AMBITIOUS corporate incentive schemes and performance goals can cause anxious employees to lie about results – and this has a negative impact on productivity, according to University of Sydney Business School research.

Professor of accounting, Wai Fong Chua used the example of the Finnish multinational, Nokia, which suffered financially because of the fear that it generated amongst middle and senior managers.

“Shared fear was so strong amongst Nokia’s middle managers that they withheld important information about the viability of its technology from senior managers,” Prof. Chua said. “The company suffered significant losses as a result and was forced to exit the smartphone market.”

Prof. Chua’s own research relating to the Australian subsidiary of a global computer company has confirmed the need to better understand ‘affective technologies’. These she described as processes, information systems, and performance/financial goals that “have an emotional impact and economic consequences”..

“Take, for example, a billion dollar revenue target that is to be achieved within 18 months,” Prof Chua said. “This tends to produce an affective outcome. Graphic Stock image purchased by Screamer Media Pty Ltd.

“It could be anxiety, it could be fear, it could be excitement, it could be all of these things and that, in turn, affects the way people work in an organisation.

“I believe there is considerable fear and anxiety in today’s corporations, especially those experiencing financial challenges. When corporate distress is not well handled it can have quite adverse consequences.”

Explaining her interest in ‘affective technologies’, Prof. Chua said financial managers today played a key role in designing performance management systems.

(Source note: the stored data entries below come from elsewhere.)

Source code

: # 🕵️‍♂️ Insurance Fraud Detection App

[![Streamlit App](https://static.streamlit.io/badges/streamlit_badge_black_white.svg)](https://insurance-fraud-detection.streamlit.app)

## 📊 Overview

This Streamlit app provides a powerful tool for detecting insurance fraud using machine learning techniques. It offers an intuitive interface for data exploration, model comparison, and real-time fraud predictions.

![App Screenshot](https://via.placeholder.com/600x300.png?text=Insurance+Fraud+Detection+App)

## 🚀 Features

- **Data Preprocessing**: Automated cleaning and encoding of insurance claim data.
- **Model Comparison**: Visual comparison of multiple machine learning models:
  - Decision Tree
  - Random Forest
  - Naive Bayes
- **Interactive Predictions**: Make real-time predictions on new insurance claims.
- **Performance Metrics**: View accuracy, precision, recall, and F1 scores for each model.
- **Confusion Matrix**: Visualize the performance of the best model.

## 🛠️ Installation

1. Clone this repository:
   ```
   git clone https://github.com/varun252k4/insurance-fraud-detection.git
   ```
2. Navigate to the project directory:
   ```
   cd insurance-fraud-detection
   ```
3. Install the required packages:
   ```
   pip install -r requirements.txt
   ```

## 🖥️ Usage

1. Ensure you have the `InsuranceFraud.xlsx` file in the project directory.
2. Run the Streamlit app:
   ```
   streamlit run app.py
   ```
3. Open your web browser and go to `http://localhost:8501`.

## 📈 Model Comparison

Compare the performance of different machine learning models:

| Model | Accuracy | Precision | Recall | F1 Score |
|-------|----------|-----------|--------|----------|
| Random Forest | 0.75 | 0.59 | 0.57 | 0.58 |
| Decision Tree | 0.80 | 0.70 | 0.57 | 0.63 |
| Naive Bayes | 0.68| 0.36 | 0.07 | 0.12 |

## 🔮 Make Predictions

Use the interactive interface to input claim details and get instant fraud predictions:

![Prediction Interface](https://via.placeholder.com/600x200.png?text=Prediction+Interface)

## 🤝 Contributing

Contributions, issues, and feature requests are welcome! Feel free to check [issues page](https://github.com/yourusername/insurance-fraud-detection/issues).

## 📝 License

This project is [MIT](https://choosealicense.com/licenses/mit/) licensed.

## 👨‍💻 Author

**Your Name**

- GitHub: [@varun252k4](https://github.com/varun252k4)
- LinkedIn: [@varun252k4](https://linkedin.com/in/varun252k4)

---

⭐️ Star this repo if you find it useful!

“We’re fundamentally interested in ensuring that the systems we design and the goals that are set enable people to develop their potential and achieve to the best of their ability,” Prof. Chua said.

“Stretch goals can motivate staff.  But, when tied to incentive schemes that operate in unsupportive corporate cultures, this can prompt fraud.”

For example, she said, investigations were continuing into the incentive schemes at the Wells Fargo bank in the United States, where about 5000 employees were thought to have created fictitious customers in order to meet or exceed their performance goals.

While researching affective technologies, Prof. Chua has also looked specifically at innovative start-ups and the relationship between entrepreneurs and investors.

“When passionate entrepreneurs, who are really keen on developing their product, turn to venture capitalists, the focus of their project may change in an unwelcome manner,” she said. “Investors are generally interested in earning a quick rate of return and their shorter-term focus may differ significantly from the passion of entrepreneurs.”

Prof. Chua said companies “need to be aware of levels of anxiety and fear and enable folks to discuss processes and goals without being so afraid that they fabricate an answer”. 

“Organisations are emotional arenas, not just economic entities,” she said.